Atlantic CityLuís Pousa

El charco debajo de la portería

El fútbol moderno también nos ha robado aquella poza de barro eterno que se formaba bajo los largueros de todas las canchas

Para saber si un país ha progresado, en lugar de la curva del PIB, yo observo sus campos de fútbol. No me refiero a las arquitecturas faraónicas que encargan sus gerifaltes, sino al terreno de juego. Ahora casi todas las canchas, aunque sean de un modesto club de regional preferente, lucen un césped inmaculado. Ver esa hierba mimada, donde hace cuarenta años sólo había barro, sudor y boquetes, es el mejor indicador del milagro económico español.

Esas alfombras verdes que ahora se multiplican por la geografía de nuestro fútbol, me recuerdan una película de la Segunda Guerra Mundial en la que unos oficiales aliados conversaban encaramados a sus tanques. En plena charleta, un estadounidense le pide consejo a un británico para lograr un buen césped inglés en su finca de Massachusetts.

—Sólo tiene que sembrarlo y luego esperar 400 o 500 años para que esté perfecto.

En los estadios autóctonos no han tenido tanta paciencia como los isleños para ver crecer la hierba, pero si pensamos en los barrizales en los que se jugaba al fútbol en los ochenta —cuando Maradona intentaba regatear sobre un terreno más apto para el waterpolo que para las filigranas— sí que parece que hayan transcurrido cinco siglos. Los niños de principios de los ochenta todavía jugábamos al fútbol en las calles de Coruña, donde a nadie se le ocurría plantar uno de esos carteles que ahora se ven en ciertas plazas: «Prohibido jugar a la pelota». Debajo de esos letreros, los chavales del 2025 han apostillado: «Pues hacemos botellón».

La 'portería' de la Rosaleda

La 'portería' de la Rosaleda

En 1982 aún no se había inventado el botellón y tampoco la prohibición de jugar a la pelota. Una de nuestras canchas favoritas estaba en los jardines de Méndez Núñez. Echábamos la tarde en la Rosaleda, un palmo de tierra y pedruscos cuya gran ventaja era que traía las porterías incorporadas, sin necesidad de simular los postes tirando al suelo mochilas y cazadoras. Años después, descubrimos asombrados que aquellos arcos de metal estaban pensados en realidad para que trepasen las rosas del jardín, pero lo cierto es que nunca vimos subir por ellos a ninguna planta, sino al primo canijo e hiperactivo de nuestro amigo Manolito. Así que esos esqueletos metálicos fueron durante varias temporadas nuestras porterías, que era donde quedábamos aparcados como guardametas los que no servíamos para otra cosa.

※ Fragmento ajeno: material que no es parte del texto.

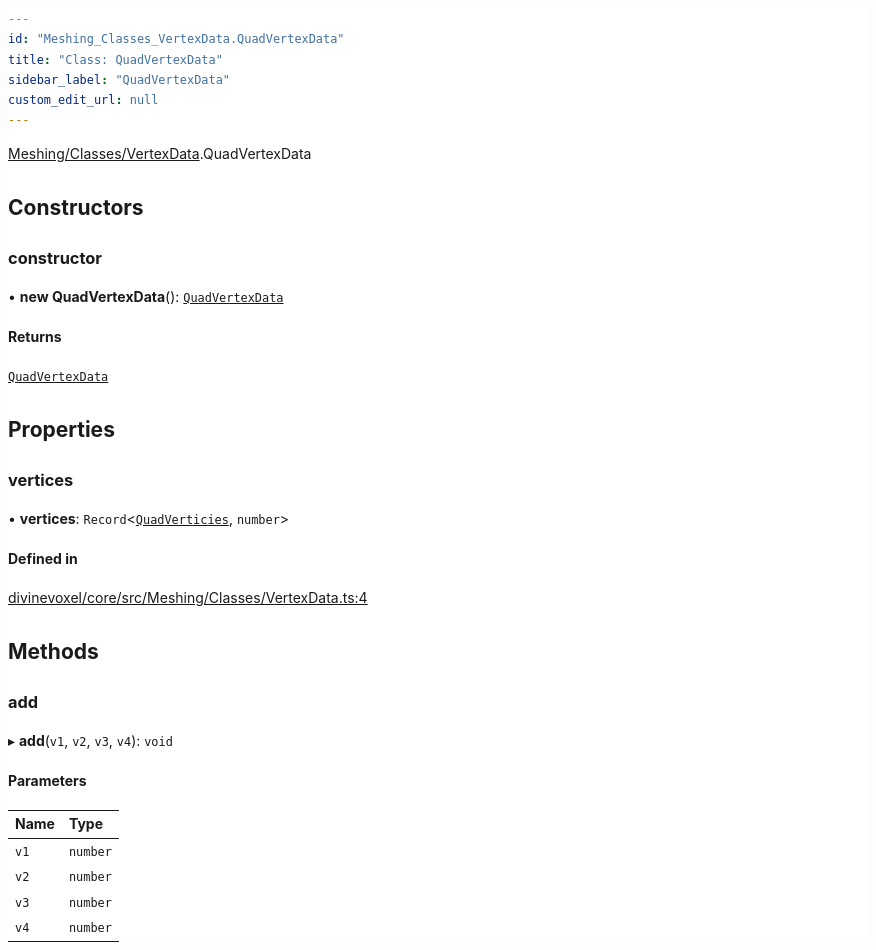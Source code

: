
 ```yaml
---
id: "Meshing_Classes_VertexData.QuadVertexData"
title: "Class: QuadVertexData"
sidebar_label: "QuadVertexData"
custom_edit_url: null
---
```


[Meshing/Classes/VertexData](../modules/Meshing_Classes_VertexData.md).QuadVertexData

## Constructors

### constructor

• **new QuadVertexData**(): [`QuadVertexData`](Meshing_Classes_VertexData.QuadVertexData.md)

#### Returns

[`QuadVertexData`](Meshing_Classes_VertexData.QuadVertexData.md)

## Properties

### vertices

• **vertices**: `Record`\<[`QuadVerticies`](../enums/Meshing_Geometry_types.QuadVerticies.md), `number`\>

#### Defined in

[divinevoxel/core/src/Meshing/Classes/VertexData.ts:4](https://github.com/lucasdamianjohnson/DivineVoxelEngine/blob/596fa7391478620ed460dfb4856ff0a763b91c49/divinevoxel/core/src/Meshing/Classes/VertexData.ts#L4)

## Methods

### add

▸ **add**(`v1`, `v2`, `v3`, `v4`): `void`

#### Parameters

| Name | Type |
| :------ | :------ |
| `v1` | `number` |
| `v2` | `number` |
| `v3` | `number` |
| `v4` | `number` |
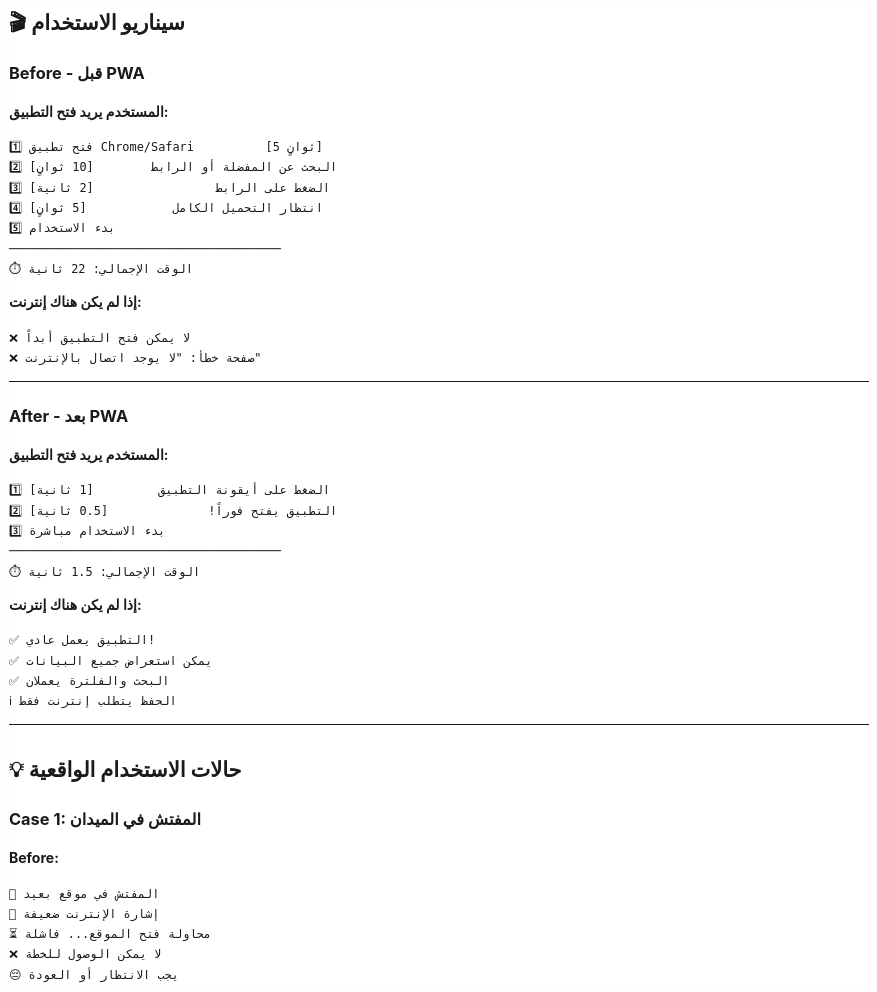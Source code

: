 
## 🎬 سيناريو الاستخدام

### Before - قبل PWA

**المستخدم يريد فتح التطبيق:**

```
1️⃣ فتح تطبيق Chrome/Safari          [5 ثوانٍ]
2️⃣ البحث عن المفضلة أو الرابط        [10 ثوانٍ]
3️⃣ الضغط على الرابط                 [2 ثانية]
4️⃣ انتظار التحميل الكامل            [5 ثوانٍ]
5️⃣ بدء الاستخدام                    
──────────────────────────────────────
⏱️ الوقت الإجمالي: 22 ثانية
```

**إذا لم يكن هناك إنترنت:**
```
❌ لا يمكن فتح التطبيق أبداً
❌ صفحة خطأ: "لا يوجد اتصال بالإنترنت"
```

---

### After - بعد PWA

**المستخدم يريد فتح التطبيق:**

```
1️⃣ الضغط على أيقونة التطبيق         [1 ثانية]
2️⃣ التطبيق يفتح فوراً!              [0.5 ثانية]
3️⃣ بدء الاستخدام مباشرة             
──────────────────────────────────────
⏱️ الوقت الإجمالي: 1.5 ثانية
```

**إذا لم يكن هناك إنترنت:**
```
✅ التطبيق يعمل عادي!
✅ يمكن استعراض جميع البيانات
✅ البحث والفلترة يعملان
ℹ️ الحفظ يتطلب إنترنت فقط
```

---

## 💡 حالات الاستخدام الواقعية

### Case 1: المفتش في الميدان

**Before:**
```
🚗 المفتش في موقع بعيد
📶 إشارة الإنترنت ضعيفة
⏳ محاولة فتح الموقع... فاشلة
❌ لا يمكن الوصول للخطة
😔 يجب الانتظار أو العودة
```
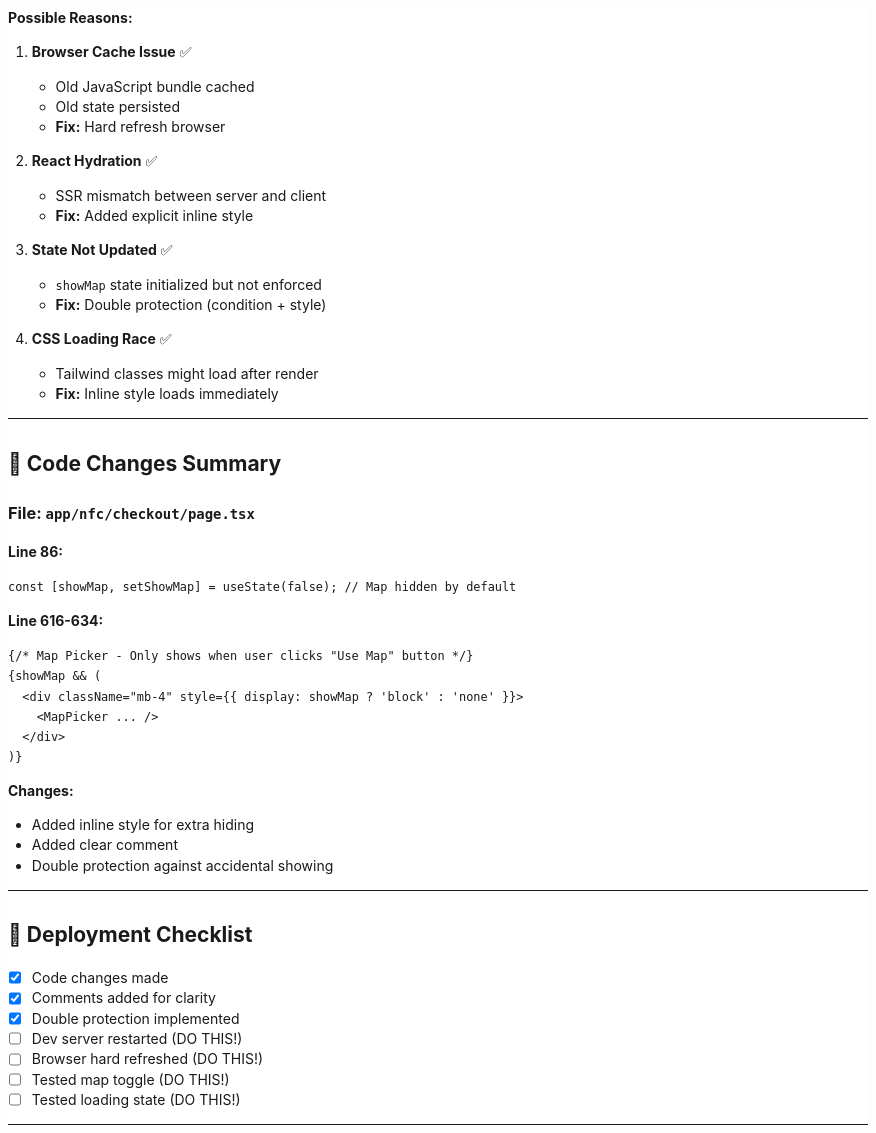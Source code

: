 **Possible Reasons:**

1. **Browser Cache Issue** ✅
   - Old JavaScript bundle cached
   - Old state persisted
   - **Fix:** Hard refresh browser

2. **React Hydration** ✅
   - SSR mismatch between server and client
   - **Fix:** Added explicit inline style

3. **State Not Updated** ✅
   - `showMap` state initialized but not enforced
   - **Fix:** Double protection (condition + style)

4. **CSS Loading Race** ✅
   - Tailwind classes might load after render
   - **Fix:** Inline style loads immediately

---

## 📝 Code Changes Summary

### File: `app/nfc/checkout/page.tsx`

**Line 86:**
```tsx
const [showMap, setShowMap] = useState(false); // Map hidden by default
```

**Line 616-634:**
```tsx
{/* Map Picker - Only shows when user clicks "Use Map" button */}
{showMap && (
  <div className="mb-4" style={{ display: showMap ? 'block' : 'none' }}>
    <MapPicker ... />
  </div>
)}
```

**Changes:**
- Added inline style for extra hiding
- Added clear comment
- Double protection against accidental showing

---

## 🚀 Deployment Checklist

- [x] Code changes made
- [x] Comments added for clarity
- [x] Double protection implemented
- [ ] Dev server restarted (DO THIS!)
- [ ] Browser hard refreshed (DO THIS!)
- [ ] Tested map toggle (DO THIS!)
- [ ] Tested loading state (DO THIS!)

---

El único compañero que nunca abandonaba al portero en su soledad era un charco. Porque debajo de todos los largueros, desde Riazor hasta nuestra cancha infantil de la Rosaleda, había una poza enorme que se formaba cada temporada bajo las pisadas del portero y del rebumbio de delanteros bicoqueros que aguardaban dentro del área pequeña para rematar un balón perdido. Así que todo el partido transcurría en aquellas arenas movedizas bajo los palos. En el jardín no se sabía lo que era adelantar la línea del fuera de juego y en Riazor, a ningún guardameta se le ocurría entonces salir hasta el medio del campo con la pelota en los pies. Esas modernidades llegaron luego, con los partidos codificados del Canal Plus y los entrenadores de traje y corbata. En los ochenta, el míster vestía mostacho y chándal, fumaba Ducados y ni siquiera se imaginaba lo que era un taller de nuevas masculinidades.

Hace unos días, paseando por la Rosaleda, me pareció ver un hueco en la gravilla justo debajo de una de las arcadas y durante unos segundos me invadió la nostalgia de aquella niñez que chapoteaba en el fango con el entusiasmo de Peppa Pig. Por supuesto, la charca sólo existía en mi imaginación, porque hace mucho tiempo que no se ven chavales pegando balonazos a las estatuas y a los paseantes de Méndez Núñez. Tampoco estoy seguro de que nuestra infancia analógica de fútbol y meriendas callejeras fuese más feliz que la de ahora, pero aquellas tardes que pasamos plantados bajo los palos sin duda nos enseñaron dos grandes lecciones que nunca olvidamos. Aprendimos a perder y a meternos en todos los charcos que salían a nuestro paso. Casi nada.